◆ PROBLEM REQUIREMENTS:
Search the entries for the word "pywasm". Copy each line in which it is found.

◆ INPUT:
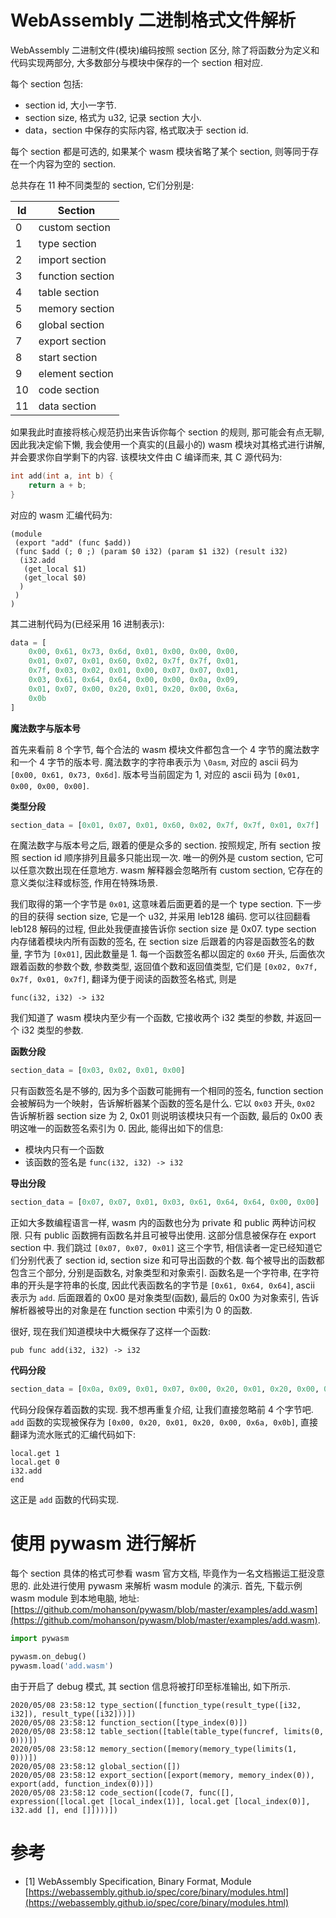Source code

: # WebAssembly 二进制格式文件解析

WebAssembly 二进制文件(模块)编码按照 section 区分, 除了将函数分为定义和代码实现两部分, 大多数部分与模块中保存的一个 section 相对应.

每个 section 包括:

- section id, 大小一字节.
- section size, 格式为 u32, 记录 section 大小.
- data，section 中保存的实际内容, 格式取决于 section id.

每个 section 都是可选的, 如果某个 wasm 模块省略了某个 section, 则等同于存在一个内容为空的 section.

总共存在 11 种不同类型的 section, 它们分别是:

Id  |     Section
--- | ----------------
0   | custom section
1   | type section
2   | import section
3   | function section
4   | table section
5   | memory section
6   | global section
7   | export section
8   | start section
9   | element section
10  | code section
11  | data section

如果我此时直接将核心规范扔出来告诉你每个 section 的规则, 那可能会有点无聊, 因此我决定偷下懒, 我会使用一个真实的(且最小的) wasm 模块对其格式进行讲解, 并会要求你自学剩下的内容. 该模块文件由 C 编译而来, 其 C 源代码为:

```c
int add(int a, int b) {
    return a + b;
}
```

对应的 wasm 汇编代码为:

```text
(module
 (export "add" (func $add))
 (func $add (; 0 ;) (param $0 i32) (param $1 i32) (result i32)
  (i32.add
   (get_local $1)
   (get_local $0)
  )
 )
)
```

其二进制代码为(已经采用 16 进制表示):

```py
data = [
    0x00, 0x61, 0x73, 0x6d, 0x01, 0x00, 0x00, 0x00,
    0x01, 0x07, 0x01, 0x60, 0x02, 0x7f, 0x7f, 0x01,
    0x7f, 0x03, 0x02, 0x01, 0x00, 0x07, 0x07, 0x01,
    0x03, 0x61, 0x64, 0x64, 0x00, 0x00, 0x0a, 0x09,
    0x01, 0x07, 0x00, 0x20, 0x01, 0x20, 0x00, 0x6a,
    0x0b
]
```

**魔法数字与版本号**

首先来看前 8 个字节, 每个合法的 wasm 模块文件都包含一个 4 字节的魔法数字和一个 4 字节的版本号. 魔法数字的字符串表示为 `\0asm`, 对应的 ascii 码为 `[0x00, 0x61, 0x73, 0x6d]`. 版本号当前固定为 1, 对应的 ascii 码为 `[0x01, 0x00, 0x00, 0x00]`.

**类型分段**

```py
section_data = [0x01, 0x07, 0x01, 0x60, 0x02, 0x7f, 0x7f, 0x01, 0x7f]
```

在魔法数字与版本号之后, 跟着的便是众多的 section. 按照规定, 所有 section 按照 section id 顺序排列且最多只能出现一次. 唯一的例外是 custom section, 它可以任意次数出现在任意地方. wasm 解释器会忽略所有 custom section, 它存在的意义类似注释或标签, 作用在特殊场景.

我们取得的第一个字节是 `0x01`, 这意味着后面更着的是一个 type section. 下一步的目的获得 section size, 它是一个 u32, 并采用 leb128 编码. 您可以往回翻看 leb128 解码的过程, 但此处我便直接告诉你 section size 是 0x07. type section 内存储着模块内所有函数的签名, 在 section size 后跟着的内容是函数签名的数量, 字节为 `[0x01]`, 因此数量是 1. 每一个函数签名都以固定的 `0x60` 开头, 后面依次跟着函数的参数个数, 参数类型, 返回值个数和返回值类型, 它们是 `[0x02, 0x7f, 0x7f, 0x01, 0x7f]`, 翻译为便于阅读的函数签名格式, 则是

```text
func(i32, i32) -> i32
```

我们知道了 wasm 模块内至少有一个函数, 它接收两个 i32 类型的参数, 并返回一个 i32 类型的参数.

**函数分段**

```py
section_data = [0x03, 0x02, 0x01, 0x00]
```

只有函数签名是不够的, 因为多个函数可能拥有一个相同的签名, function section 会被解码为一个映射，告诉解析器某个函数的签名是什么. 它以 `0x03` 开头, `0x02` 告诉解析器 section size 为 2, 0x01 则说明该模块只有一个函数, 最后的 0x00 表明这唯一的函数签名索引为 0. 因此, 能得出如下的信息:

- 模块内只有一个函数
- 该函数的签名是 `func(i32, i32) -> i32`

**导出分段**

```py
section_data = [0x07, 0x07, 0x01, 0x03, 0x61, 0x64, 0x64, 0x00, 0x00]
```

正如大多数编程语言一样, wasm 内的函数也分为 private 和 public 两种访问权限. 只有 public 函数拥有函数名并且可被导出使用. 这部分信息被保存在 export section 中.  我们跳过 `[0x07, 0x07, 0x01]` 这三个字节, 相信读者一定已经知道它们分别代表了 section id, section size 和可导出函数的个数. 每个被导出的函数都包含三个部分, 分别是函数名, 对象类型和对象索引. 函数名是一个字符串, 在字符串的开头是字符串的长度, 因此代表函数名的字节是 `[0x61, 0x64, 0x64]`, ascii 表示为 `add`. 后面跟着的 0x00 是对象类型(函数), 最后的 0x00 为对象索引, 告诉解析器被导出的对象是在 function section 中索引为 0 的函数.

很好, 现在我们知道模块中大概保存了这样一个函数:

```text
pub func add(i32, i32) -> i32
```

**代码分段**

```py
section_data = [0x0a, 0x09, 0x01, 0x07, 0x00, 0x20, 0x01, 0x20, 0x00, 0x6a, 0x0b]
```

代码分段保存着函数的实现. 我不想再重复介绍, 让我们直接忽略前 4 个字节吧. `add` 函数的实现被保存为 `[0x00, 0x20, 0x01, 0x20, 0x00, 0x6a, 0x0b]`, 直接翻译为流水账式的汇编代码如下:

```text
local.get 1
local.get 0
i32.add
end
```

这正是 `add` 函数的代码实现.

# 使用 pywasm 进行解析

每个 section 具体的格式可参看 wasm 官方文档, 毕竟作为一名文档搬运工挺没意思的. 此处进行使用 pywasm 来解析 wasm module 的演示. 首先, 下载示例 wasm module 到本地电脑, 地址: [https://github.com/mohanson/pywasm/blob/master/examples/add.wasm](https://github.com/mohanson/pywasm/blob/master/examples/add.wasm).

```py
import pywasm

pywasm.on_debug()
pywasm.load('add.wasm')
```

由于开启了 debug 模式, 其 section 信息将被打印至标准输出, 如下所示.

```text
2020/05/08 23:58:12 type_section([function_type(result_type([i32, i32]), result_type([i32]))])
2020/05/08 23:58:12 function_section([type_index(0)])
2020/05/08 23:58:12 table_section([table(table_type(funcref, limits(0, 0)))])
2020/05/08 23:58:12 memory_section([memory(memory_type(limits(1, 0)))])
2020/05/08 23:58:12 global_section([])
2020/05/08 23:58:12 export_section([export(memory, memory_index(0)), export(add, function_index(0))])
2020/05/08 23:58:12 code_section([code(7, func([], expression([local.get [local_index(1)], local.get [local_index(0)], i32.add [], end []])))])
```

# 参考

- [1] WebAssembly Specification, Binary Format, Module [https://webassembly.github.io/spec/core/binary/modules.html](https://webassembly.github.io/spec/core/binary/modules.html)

◆ COMPLETED EXERCISE:
# 使用 pywasm 进行解析
每个 section 具体的格式可参看 wasm 官方文档, 毕竟作为一名文档搬运工挺没意思的. 此处进行使用 pywasm 来解析 wasm module 的演示. 首先, 下载示例 wasm module 到本地电脑, 地址: [https://github.com/mohanson/pywasm/blob/master/examples/add.wasm](https://github.com/mohanson/pywasm/blob/master/examples/add.wasm).
import pywasm
pywasm.on_debug()
pywasm.load('add.wasm')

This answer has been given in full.